I'm procrastinating beginning the ending of Jekyll, Hyde and Jack the Ripper book. While cruising around to some blogs, I came across a conversation between Dan Chaon and Jonathan Evison and procrastination came up. What? Is it possible that other writers procrastinate? Well, how about that.
After reading Evison's description of his brand of procrastination, I get that we have similar feelings. He said, "But it’s not laziness, I swear. It’s almost akin to fear–like once I’ve submerged, I’m kind of stuck down there in the story for awhile, and it can be painful, and frustrating, and exhausting, just as often as it can be exhilarating." Boy, do I know that feeling. It's the same way I feel about exercise or housework, although I consider those onerous tasks as opposed to writing, which is a good thing -- especially when I'm in The Zone.

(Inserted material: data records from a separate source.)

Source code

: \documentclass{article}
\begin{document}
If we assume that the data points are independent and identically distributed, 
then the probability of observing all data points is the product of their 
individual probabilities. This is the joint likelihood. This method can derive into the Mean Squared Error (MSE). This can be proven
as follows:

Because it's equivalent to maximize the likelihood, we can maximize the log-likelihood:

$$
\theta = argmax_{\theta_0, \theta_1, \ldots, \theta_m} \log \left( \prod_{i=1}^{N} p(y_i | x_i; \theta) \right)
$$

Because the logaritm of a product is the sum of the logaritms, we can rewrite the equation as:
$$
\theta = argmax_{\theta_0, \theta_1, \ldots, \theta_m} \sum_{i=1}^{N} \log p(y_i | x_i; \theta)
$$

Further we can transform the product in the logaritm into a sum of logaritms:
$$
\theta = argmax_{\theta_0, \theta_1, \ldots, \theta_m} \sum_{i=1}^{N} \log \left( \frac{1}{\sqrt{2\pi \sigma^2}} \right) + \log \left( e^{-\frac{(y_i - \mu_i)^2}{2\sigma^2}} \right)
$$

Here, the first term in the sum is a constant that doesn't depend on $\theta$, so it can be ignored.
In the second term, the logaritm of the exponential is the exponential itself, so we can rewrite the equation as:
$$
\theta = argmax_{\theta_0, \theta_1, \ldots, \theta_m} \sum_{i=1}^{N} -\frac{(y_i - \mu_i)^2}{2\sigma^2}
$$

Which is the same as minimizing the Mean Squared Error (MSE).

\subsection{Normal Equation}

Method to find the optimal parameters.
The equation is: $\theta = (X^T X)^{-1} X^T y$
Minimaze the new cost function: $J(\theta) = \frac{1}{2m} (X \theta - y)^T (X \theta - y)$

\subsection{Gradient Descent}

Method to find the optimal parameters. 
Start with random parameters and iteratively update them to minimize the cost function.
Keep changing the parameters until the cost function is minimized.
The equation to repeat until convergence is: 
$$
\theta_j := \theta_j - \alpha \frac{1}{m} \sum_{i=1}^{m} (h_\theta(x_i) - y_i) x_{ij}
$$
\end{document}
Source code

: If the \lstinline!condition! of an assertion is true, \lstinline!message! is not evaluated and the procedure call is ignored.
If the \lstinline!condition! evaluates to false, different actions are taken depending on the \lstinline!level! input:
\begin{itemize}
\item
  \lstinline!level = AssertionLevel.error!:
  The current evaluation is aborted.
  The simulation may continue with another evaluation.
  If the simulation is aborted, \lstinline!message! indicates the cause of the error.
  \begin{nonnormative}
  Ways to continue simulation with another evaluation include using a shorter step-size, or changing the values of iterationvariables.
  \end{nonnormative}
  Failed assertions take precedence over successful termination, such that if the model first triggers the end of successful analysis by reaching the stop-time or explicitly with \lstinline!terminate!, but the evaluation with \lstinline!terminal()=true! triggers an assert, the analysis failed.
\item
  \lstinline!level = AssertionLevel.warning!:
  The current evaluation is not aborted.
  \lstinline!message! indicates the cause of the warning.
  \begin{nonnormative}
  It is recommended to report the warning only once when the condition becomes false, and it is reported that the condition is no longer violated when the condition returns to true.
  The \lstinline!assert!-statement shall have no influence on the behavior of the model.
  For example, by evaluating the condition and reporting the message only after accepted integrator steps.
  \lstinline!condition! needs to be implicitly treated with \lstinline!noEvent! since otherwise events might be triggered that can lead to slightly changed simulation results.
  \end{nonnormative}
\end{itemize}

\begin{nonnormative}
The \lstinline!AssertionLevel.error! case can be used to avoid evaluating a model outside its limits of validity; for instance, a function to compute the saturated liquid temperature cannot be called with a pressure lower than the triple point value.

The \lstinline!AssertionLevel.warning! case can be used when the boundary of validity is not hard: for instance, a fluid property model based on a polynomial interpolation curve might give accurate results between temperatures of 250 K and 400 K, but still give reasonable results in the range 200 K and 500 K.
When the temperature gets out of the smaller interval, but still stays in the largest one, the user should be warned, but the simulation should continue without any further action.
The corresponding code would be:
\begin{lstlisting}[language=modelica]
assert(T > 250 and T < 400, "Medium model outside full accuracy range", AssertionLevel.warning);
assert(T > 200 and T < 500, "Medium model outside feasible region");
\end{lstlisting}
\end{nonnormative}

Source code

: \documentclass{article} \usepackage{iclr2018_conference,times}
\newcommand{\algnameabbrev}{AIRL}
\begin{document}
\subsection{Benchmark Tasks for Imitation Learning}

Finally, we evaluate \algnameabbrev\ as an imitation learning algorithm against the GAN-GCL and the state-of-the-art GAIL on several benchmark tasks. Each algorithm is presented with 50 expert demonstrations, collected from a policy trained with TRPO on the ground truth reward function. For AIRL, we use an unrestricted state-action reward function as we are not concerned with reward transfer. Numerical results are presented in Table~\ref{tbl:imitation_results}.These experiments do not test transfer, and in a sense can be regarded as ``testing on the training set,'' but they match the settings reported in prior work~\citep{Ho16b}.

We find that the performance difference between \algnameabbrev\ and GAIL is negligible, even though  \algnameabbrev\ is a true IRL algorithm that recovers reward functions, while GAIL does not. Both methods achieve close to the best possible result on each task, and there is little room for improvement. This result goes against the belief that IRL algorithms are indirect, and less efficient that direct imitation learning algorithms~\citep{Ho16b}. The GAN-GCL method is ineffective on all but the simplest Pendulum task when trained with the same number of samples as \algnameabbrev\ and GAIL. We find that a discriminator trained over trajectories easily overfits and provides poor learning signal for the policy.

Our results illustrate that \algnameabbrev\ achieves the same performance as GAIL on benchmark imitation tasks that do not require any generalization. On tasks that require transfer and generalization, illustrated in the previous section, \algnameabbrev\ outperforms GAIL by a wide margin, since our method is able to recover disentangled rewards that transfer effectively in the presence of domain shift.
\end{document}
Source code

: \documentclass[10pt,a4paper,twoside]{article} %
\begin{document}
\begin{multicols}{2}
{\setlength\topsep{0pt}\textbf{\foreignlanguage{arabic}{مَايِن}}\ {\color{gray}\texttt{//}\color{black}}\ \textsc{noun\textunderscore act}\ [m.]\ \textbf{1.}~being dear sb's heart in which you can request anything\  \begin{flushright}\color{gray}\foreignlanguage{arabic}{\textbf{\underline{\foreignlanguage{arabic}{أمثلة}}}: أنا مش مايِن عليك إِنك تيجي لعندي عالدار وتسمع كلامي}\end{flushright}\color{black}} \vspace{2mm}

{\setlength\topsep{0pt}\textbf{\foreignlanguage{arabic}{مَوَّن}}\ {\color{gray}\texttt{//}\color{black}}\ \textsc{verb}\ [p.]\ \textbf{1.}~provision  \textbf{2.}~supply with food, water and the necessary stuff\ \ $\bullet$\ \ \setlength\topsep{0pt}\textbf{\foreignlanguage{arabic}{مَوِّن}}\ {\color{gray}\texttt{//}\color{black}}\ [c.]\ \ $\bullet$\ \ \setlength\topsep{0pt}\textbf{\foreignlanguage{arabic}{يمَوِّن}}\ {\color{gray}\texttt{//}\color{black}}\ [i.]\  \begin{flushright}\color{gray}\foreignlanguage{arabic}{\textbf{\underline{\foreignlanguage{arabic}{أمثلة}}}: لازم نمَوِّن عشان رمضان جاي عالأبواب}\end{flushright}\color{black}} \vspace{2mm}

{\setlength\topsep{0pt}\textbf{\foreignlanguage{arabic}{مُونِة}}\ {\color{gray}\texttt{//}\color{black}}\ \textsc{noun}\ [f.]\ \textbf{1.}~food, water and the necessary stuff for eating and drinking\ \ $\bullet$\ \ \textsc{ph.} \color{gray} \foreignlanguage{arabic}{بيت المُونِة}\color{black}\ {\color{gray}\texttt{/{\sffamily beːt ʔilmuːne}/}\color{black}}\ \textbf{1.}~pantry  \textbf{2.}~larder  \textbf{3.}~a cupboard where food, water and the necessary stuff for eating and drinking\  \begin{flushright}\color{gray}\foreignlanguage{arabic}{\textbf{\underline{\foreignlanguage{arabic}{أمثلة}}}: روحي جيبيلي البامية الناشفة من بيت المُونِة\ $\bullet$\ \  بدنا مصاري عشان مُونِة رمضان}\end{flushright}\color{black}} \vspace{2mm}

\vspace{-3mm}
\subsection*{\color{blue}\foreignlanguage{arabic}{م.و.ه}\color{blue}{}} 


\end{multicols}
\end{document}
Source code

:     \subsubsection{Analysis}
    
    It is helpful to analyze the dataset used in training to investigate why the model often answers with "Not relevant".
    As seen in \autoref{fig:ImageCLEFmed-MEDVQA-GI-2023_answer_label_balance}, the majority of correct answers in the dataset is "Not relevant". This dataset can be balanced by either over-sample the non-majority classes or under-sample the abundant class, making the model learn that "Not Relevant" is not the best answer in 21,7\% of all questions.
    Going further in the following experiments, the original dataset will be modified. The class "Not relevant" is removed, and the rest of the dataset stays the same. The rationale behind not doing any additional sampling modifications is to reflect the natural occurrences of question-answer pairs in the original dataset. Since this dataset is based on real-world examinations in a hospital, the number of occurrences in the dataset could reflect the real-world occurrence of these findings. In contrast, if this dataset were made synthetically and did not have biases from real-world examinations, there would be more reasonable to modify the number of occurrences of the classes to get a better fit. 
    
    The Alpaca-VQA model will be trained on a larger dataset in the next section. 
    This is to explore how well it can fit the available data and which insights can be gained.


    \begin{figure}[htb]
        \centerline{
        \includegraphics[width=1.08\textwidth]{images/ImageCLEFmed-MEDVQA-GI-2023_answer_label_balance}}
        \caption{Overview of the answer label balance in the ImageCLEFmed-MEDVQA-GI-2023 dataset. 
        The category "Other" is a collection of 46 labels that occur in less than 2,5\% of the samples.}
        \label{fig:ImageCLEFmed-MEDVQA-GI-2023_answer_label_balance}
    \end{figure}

It's hard taking those first steps or coming back to something that has been part of me for so long. I've finished with the last book and am fairly happy with the results, although there is a cliffhanger I need to resolve. I need to tell the rest of the story, what happens after Pearl gets out of jail, and how much of history I should add as opposed to tarting it all up with fiction. Neither prospect is all that easy to do. Turning life into fiction is not that easy. It's a balancing act, and we're back to procrastinating.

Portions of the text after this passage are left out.